For all aspects of the culture of sixteenth- and seventeenth-century Ukraine, the role of the nobles as producers, patrons and consumers must be analysed. This is essential for an understanding of the divergent tendencies of traditionalism and modernism, religious and secular culture, Byzantine and Latin culture, Ruthenian-Slavonic and Polish culture among the nobles. In any examination of life, culture and attitudes, particular attention must be paid to the tremendous difference among the great magnates, the middle-size holders and the often poverty-stricken petty nobles as well as to the question of common characteristics within this culturally diverse corporate order.
In contrast to the daily life and culture of the nobles of Ukraine, their political institutions have been little studied. The basic institution of noble political life was the dietine of the palatinate or land, which sent delegates to the Diet of the commonwealth. Political relations were also reflected in the allocation of local elective and appointed offices.

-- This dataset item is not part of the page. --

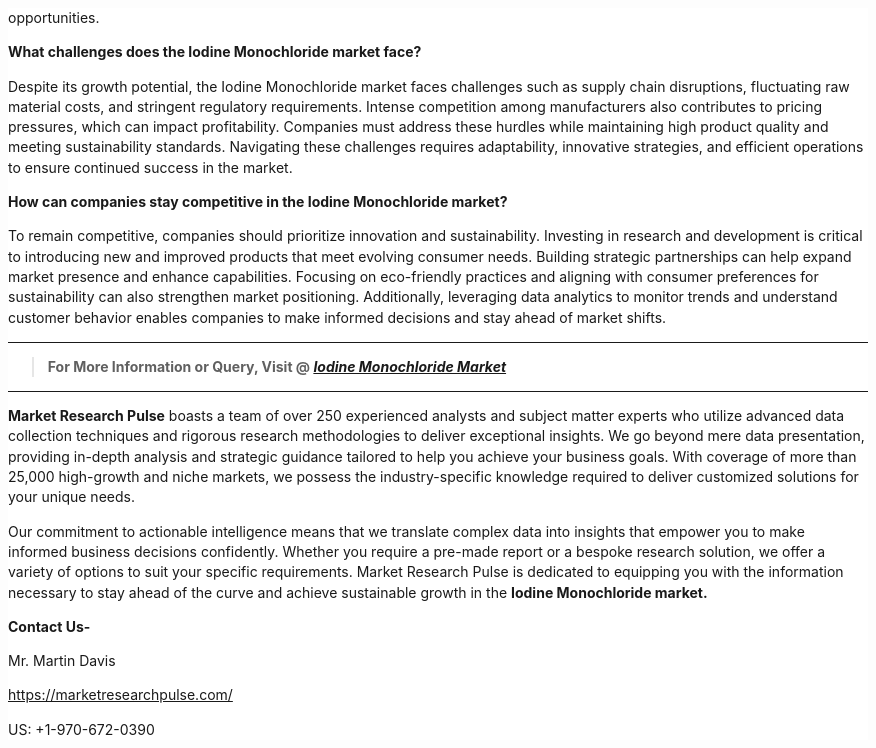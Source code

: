 opportunities.</p><p><strong>What challenges does the Iodine Monochloride market face?</strong></p><p>Despite its growth potential, the Iodine Monochloride market faces challenges such as supply chain disruptions, fluctuating raw material costs, and stringent regulatory requirements. Intense competition among manufacturers also contributes to pricing pressures, which can impact profitability. Companies must address these hurdles while maintaining high product quality and meeting sustainability standards. Navigating these challenges requires adaptability, innovative strategies, and efficient operations to ensure continued success in the market.</p><p><strong>How can companies stay competitive in the Iodine Monochloride market?</strong></p><p>To remain competitive, companies should prioritize innovation and sustainability. Investing in research and development is critical to introducing new and improved products that meet evolving consumer needs. Building strategic partnerships can help expand market presence and enhance capabilities. Focusing on eco-friendly practices and aligning with consumer preferences for sustainability can also strengthen market positioning. Additionally, leveraging data analytics to monitor trends and understand customer behavior enables companies to make informed decisions and stay ahead of market shifts.</p><hr /><blockquote><p><strong>For More Information or Query, Visit @&nbsp;<em><a href="https://marketresearchpulse.com/report/145736/iodine-monochloride-market?utm_source=Linkedin&utm_medium=022">Iodine Monochloride Market</a></em></strong></p></blockquote><hr /><p><strong>Market Research Pulse</strong> boasts a team of over 250 experienced analysts and subject matter experts who utilize advanced data collection techniques and rigorous research methodologies to deliver exceptional insights. We go beyond mere data presentation, providing in-depth analysis and strategic guidance tailored to help you achieve your business goals. With coverage of more than 25,000 high-growth and niche markets, we possess the industry-specific knowledge required to deliver customized solutions for your unique needs.</p><p>Our commitment to actionable intelligence means that we translate complex data into insights that empower you to make informed business decisions confidently. Whether you require a pre-made report or a bespoke research solution, we offer a variety of options to suit your specific requirements. Market Research Pulse is dedicated to equipping you with the information necessary to stay ahead of the curve and achieve sustainable growth in the <strong>Iodine Monochloride market.</strong></p><p><strong>Contact Us-</strong></p><p>Mr. Martin Davis</p><p>https://marketresearchpulse.com/</p><p>US: +1-970-672-0390</p>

Except for the Ruthenian palatinate, local politics have not been examined.74
The dietines left few official records other than their instructions to the delegates of the Diet. Thus an extensive archival search will be needed to uncover the rare materials describing the functioning of these dietines, the way they reached decisions and the distribution of power within them. The questions to be resolved are numerous. What influence did the magnates wield? What was the role of long-resident families as opposed to newcomers? Is it true, as it appears, that in palatinates such as Volhynia and Kiev, the older families maintained their control despite the influx of new landholders and petty nobles from the west?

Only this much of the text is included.